[Stored data entries]
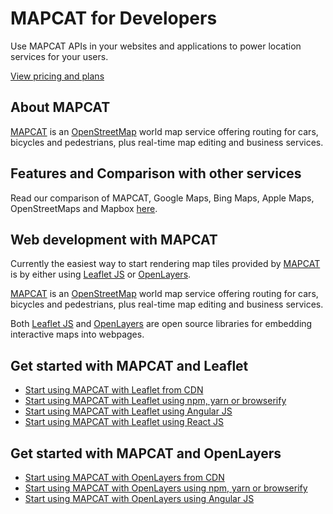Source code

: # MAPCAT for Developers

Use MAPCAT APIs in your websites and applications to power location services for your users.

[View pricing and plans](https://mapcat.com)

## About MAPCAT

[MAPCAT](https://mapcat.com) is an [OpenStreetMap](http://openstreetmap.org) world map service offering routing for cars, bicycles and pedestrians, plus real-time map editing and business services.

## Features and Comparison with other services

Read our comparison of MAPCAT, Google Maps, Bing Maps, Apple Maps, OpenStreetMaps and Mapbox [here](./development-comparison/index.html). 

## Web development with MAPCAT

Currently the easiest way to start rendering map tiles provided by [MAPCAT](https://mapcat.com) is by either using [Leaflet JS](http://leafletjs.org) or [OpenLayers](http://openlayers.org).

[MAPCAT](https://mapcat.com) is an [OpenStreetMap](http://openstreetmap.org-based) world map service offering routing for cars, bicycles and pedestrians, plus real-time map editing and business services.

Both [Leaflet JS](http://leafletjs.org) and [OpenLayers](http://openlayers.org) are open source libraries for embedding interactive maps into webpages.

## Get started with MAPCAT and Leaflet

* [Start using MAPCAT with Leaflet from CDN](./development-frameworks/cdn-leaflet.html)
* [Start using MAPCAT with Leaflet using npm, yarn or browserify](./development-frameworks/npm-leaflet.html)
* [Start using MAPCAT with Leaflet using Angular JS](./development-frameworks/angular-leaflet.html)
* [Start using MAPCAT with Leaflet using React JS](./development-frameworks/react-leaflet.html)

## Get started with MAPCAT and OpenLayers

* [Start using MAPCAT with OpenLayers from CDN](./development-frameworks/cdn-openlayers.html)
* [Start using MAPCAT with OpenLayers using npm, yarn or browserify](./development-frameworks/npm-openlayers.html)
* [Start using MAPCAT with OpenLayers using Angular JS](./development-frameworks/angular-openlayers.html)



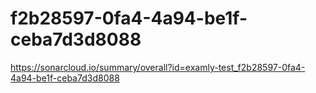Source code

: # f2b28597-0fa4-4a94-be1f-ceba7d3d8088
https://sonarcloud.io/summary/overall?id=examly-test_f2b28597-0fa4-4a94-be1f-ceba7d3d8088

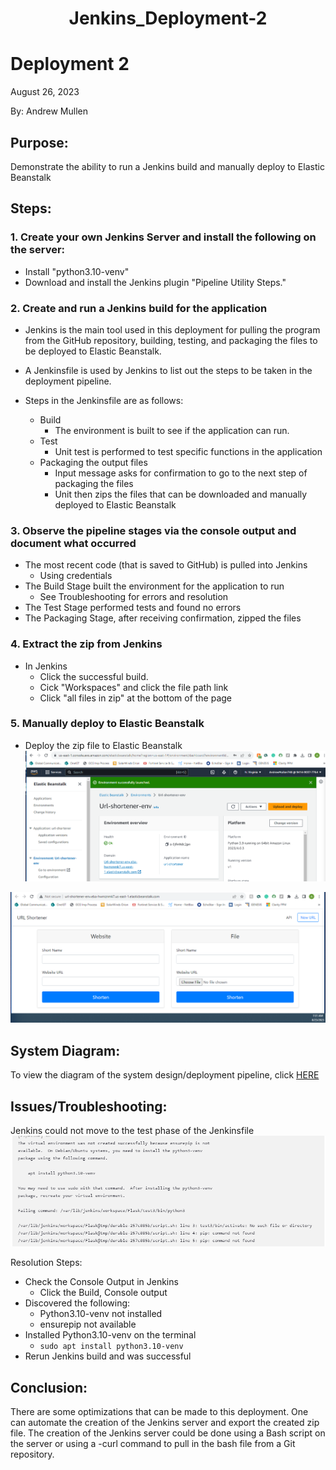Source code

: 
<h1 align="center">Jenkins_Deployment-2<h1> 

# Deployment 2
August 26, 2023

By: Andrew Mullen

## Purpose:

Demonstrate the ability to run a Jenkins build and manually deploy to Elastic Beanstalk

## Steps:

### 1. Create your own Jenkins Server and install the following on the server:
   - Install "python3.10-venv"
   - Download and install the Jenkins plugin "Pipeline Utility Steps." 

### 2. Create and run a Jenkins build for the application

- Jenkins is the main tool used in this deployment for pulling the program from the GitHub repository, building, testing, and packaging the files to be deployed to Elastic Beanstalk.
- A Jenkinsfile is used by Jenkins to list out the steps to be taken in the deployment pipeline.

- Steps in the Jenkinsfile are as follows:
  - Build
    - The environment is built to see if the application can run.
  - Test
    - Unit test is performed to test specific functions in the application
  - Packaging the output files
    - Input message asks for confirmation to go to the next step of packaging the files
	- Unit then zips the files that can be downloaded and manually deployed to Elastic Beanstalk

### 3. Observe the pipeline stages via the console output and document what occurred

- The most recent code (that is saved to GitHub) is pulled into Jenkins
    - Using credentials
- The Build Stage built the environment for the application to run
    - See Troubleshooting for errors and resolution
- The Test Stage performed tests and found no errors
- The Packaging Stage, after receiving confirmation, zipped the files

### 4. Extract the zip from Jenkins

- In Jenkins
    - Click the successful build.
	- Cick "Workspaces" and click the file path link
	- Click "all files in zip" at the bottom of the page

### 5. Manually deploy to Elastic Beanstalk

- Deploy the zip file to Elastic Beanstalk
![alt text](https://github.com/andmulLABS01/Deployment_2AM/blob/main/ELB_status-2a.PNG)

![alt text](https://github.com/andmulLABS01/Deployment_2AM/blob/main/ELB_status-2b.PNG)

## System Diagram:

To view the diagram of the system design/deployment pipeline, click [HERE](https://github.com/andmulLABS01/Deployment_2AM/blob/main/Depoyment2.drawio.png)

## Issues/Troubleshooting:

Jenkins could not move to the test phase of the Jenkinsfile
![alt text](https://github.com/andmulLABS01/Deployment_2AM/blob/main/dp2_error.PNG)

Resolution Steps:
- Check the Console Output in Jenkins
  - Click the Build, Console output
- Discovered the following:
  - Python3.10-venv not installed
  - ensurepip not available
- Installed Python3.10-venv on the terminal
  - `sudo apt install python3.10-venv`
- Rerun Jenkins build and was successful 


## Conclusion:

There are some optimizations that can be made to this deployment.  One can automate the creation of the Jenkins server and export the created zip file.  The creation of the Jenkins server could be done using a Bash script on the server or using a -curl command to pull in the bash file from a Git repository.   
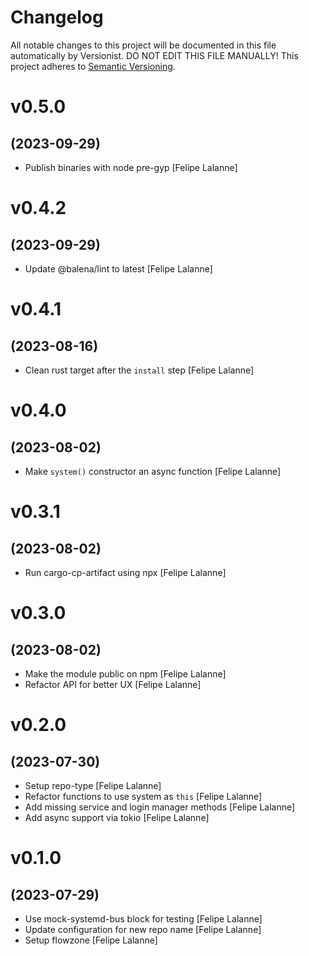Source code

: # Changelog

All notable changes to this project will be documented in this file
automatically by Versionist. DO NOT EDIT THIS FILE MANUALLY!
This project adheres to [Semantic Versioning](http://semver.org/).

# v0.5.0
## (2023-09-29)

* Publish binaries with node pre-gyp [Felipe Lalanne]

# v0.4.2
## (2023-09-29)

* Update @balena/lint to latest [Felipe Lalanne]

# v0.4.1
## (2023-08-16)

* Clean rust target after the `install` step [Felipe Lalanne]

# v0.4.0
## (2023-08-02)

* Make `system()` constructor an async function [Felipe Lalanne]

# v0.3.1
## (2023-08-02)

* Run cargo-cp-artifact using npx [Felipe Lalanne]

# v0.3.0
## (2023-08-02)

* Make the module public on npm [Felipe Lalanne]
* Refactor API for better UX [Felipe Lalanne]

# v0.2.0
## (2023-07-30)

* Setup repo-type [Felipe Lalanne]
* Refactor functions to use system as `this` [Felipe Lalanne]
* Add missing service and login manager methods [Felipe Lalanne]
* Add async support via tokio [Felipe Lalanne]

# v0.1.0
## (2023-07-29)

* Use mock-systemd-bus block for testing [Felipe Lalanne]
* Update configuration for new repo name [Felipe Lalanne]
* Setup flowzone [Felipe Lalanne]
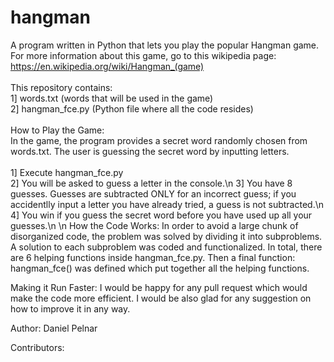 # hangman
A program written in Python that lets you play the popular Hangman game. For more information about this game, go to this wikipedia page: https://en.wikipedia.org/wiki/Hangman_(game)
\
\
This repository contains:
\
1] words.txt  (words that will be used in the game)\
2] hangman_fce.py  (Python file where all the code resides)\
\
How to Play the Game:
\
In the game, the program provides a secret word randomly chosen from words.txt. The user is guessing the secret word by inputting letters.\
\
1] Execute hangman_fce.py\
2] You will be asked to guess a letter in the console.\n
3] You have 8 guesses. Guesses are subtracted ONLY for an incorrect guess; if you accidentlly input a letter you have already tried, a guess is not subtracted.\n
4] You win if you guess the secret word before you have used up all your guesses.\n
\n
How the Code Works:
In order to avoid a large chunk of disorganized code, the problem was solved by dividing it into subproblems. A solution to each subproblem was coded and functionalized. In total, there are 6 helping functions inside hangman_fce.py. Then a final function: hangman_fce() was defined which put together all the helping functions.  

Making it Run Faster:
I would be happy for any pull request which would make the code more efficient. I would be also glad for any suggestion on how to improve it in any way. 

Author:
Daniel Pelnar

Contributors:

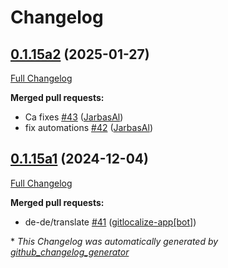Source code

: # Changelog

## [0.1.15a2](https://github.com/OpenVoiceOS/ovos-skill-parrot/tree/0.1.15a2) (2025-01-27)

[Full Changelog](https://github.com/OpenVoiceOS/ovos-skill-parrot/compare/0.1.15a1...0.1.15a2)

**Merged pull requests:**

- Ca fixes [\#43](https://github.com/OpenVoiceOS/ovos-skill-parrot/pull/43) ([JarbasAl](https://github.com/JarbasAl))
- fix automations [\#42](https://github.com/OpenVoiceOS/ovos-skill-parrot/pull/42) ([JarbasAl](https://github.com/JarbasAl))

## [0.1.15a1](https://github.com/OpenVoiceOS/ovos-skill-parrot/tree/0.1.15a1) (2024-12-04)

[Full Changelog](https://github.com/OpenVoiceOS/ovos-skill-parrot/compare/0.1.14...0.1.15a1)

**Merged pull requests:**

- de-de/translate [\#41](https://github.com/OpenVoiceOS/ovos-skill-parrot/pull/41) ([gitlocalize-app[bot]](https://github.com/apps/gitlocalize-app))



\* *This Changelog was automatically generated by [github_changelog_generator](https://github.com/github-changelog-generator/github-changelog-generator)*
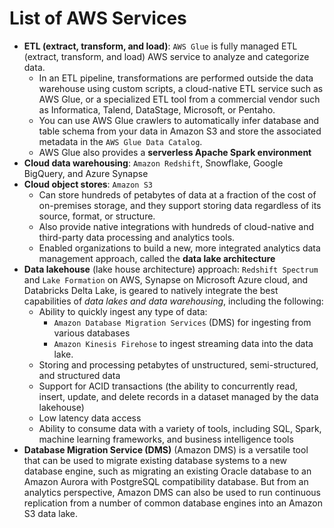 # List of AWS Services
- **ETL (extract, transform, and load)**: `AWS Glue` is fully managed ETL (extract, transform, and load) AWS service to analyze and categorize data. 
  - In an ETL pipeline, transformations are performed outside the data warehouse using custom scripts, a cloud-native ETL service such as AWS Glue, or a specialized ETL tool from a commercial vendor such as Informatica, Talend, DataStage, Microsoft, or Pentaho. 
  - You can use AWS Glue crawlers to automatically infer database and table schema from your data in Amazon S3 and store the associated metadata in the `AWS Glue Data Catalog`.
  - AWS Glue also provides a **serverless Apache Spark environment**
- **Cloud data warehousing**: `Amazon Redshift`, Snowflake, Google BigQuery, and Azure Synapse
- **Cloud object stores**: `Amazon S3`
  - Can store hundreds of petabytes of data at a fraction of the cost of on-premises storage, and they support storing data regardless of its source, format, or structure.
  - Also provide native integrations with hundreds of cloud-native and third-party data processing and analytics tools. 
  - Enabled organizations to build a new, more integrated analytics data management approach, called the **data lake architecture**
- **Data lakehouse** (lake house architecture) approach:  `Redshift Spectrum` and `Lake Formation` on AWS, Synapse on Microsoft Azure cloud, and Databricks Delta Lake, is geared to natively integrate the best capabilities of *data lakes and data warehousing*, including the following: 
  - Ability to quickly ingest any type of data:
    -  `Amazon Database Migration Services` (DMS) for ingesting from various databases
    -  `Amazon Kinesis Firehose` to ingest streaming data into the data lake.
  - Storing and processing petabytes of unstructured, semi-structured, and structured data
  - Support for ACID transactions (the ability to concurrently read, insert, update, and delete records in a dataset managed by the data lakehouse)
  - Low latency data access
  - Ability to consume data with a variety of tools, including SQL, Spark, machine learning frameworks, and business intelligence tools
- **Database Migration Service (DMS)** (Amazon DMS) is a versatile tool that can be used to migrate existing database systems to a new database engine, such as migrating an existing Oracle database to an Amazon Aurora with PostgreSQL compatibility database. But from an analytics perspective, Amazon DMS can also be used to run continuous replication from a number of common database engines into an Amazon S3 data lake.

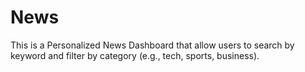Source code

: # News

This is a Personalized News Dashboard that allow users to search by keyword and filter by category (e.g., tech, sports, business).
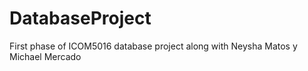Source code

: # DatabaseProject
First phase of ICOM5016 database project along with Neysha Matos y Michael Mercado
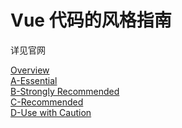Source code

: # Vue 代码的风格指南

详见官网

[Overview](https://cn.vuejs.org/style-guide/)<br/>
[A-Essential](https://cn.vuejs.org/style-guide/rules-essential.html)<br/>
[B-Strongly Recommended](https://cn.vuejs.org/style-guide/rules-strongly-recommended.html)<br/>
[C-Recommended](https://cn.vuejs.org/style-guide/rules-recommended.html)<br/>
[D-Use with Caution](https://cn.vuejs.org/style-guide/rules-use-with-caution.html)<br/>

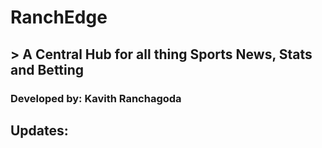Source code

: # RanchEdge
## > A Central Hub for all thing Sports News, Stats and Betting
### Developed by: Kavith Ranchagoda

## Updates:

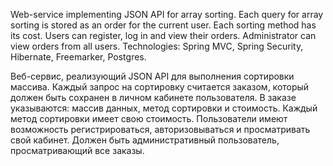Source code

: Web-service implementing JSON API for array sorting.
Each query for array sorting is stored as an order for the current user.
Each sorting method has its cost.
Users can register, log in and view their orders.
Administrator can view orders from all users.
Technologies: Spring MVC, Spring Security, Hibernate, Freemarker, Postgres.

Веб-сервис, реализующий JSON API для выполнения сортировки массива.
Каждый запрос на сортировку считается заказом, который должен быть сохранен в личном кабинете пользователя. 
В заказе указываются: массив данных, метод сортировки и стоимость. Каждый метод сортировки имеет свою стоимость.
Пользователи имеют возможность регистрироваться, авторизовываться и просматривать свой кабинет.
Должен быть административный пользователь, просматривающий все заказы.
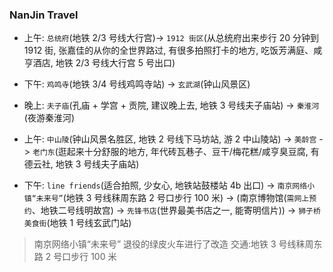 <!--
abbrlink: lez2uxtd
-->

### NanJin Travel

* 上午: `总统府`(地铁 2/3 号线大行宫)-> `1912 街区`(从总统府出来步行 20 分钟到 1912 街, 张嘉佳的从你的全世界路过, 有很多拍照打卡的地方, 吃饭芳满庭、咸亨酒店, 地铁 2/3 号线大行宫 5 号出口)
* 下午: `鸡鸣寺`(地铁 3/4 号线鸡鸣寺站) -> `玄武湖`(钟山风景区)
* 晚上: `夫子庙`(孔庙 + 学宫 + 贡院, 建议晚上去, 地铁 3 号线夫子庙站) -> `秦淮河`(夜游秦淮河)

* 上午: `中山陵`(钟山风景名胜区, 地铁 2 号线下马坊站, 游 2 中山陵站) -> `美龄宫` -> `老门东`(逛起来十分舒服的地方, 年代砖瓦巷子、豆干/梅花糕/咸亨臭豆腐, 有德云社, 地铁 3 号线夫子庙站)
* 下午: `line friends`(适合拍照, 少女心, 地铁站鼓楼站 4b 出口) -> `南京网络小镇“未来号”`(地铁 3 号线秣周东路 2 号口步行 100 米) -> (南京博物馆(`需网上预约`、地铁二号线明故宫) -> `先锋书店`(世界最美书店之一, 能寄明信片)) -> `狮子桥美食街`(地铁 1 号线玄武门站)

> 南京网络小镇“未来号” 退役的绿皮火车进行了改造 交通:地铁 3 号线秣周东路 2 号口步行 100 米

_Problem statement:_
From the entries above, give again exactly the lines running from the line with "- **Cloud data" to the line with "- Storing and"; include both of those lines.

_Written solution:_
- **Cloud data warehousing**: `Amazon Redshift`, Snowflake, Google BigQuery, and Azure Synapse
- **Cloud object stores**: `Amazon S3`
  - Can store hundreds of petabytes of data at a fraction of the cost of on-premises storage, and they support storing data regardless of its source, format, or structure.
  - Also provide native integrations with hundreds of cloud-native and third-party data processing and analytics tools. 
  - Enabled organizations to build a new, more integrated analytics data management approach, called the **data lake architecture**
- **Data lakehouse** (lake house architecture) approach:  `Redshift Spectrum` and `Lake Formation` on AWS, Synapse on Microsoft Azure cloud, and Databricks Delta Lake, is geared to natively integrate the best capabilities of *data lakes and data warehousing*, including the following: 
  - Ability to quickly ingest any type of data:
    -  `Amazon Database Migration Services` (DMS) for ingesting from various databases
    -  `Amazon Kinesis Firehose` to ingest streaming data into the data lake.
  - Storing and processing petabytes of unstructured, semi-structured, and structured data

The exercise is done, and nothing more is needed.